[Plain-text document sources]
—————

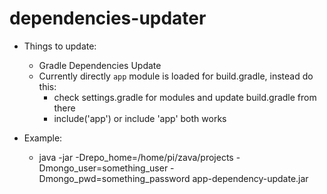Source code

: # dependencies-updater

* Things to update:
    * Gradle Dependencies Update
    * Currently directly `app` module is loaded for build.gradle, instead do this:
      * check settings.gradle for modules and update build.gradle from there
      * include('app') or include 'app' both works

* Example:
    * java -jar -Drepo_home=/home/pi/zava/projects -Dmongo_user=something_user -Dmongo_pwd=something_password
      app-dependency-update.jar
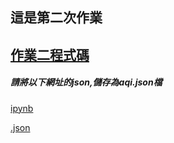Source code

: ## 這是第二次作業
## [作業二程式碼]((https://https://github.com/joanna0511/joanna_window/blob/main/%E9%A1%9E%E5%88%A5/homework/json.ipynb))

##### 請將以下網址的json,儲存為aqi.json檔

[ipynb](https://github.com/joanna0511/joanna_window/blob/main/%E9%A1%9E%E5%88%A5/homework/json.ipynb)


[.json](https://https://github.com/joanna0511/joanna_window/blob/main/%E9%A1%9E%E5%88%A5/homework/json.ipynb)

—————

A verbatim copy of the records is expected, from their first line through the line with "build.gradle from there", inclusive, with the pictures removed.

◆ Answer section:
Source code

: # dependencies-updater

* Things to update:
    * Gradle Dependencies Update
    * Currently directly `app` module is loaded for build.gradle, instead do this:
      * check settings.gradle for modules and update build.gradle from there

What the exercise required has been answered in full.